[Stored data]
=-=-=-=-=
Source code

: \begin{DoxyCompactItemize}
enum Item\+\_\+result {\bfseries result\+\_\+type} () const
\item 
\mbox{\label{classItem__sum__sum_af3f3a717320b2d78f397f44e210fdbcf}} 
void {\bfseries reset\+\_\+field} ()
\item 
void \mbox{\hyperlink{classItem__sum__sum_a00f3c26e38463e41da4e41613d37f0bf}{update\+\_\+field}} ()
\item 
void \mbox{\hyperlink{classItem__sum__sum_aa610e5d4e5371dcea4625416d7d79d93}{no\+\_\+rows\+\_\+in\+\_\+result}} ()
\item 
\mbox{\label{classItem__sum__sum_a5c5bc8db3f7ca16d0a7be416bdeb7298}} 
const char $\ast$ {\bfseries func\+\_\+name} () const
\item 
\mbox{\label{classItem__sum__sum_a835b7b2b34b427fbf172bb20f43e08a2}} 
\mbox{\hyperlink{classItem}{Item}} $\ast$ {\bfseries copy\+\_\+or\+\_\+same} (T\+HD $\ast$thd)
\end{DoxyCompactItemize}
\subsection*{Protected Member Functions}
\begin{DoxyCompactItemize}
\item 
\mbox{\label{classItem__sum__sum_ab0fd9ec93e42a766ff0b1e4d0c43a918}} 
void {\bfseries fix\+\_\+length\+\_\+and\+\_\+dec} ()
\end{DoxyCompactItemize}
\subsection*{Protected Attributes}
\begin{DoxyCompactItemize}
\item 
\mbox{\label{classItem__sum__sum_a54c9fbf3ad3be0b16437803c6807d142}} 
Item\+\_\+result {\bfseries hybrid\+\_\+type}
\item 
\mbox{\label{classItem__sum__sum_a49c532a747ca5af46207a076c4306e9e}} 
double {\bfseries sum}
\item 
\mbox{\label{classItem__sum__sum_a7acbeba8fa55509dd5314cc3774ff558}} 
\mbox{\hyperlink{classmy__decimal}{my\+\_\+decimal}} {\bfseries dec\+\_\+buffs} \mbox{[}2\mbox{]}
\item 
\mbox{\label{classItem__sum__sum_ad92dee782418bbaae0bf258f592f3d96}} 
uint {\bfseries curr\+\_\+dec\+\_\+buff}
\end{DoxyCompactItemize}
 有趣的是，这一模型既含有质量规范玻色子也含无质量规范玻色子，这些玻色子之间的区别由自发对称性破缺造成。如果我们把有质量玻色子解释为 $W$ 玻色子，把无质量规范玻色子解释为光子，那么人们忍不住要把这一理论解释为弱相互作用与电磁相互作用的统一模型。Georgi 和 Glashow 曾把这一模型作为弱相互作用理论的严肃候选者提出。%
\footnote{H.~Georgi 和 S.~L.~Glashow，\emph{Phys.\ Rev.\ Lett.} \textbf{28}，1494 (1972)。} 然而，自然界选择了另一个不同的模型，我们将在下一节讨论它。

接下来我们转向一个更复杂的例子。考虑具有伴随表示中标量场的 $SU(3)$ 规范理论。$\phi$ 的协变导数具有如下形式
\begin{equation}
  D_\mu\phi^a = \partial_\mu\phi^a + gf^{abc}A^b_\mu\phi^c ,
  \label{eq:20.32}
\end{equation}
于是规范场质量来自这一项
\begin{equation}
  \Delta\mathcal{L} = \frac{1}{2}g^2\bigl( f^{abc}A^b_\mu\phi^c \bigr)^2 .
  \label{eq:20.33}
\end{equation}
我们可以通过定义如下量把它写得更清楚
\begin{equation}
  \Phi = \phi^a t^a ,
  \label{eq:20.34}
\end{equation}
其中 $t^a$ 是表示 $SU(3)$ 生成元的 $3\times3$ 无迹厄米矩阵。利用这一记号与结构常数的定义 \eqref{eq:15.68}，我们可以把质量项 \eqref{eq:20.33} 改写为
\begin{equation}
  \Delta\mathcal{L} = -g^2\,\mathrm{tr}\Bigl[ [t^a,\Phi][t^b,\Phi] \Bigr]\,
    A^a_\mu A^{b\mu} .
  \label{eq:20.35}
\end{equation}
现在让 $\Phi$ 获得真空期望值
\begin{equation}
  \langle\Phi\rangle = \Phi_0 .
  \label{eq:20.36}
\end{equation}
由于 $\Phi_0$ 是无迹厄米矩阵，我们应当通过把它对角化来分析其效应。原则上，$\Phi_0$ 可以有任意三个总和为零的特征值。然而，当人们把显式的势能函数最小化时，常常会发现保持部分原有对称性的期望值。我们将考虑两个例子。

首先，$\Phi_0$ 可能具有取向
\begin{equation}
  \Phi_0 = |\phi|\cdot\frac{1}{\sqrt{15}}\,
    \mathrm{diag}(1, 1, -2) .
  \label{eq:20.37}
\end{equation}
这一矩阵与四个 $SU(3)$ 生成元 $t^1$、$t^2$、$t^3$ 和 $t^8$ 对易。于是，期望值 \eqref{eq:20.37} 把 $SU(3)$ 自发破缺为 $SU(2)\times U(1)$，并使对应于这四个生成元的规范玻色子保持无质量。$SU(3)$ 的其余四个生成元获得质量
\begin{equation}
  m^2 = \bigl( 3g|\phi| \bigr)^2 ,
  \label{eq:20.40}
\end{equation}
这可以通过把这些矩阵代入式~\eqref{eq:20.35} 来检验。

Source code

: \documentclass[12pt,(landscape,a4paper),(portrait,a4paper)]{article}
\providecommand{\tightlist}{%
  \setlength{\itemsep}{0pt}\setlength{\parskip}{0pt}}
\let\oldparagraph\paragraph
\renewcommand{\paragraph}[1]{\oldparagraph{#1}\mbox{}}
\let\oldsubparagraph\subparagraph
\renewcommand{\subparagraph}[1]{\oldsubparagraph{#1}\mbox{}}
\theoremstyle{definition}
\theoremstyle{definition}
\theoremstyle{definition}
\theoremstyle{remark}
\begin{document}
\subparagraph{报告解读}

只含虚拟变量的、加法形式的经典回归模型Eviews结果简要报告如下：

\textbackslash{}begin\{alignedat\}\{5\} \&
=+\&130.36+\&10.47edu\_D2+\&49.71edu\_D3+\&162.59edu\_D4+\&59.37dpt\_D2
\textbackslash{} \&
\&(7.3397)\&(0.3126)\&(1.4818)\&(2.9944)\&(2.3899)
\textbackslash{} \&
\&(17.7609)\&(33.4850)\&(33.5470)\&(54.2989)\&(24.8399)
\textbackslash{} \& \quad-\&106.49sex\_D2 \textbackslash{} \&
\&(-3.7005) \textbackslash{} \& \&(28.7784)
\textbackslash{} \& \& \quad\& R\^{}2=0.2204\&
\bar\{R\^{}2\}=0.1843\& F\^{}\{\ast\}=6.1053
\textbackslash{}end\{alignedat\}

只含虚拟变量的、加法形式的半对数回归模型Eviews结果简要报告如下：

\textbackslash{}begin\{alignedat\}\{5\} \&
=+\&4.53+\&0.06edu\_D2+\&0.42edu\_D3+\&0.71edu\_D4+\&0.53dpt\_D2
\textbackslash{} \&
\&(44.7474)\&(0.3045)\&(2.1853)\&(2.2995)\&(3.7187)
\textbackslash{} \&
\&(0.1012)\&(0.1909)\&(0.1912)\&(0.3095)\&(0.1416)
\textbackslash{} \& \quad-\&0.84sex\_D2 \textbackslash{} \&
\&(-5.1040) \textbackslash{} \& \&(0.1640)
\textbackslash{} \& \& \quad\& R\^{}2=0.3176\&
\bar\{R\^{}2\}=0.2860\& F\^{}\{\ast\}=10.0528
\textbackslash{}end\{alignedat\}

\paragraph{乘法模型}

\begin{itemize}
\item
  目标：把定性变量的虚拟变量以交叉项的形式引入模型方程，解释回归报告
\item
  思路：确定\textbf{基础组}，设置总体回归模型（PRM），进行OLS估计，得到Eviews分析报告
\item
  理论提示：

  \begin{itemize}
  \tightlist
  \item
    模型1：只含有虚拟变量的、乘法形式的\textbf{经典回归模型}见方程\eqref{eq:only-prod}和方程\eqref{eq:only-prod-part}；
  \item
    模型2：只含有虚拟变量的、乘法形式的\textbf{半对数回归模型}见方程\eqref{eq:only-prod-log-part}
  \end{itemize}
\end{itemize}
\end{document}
=-=-=-=-=
▶ _Action item_: Give the number of lines in the entries that include the string "eqref", and nothing else.

▶ _Your response_: 5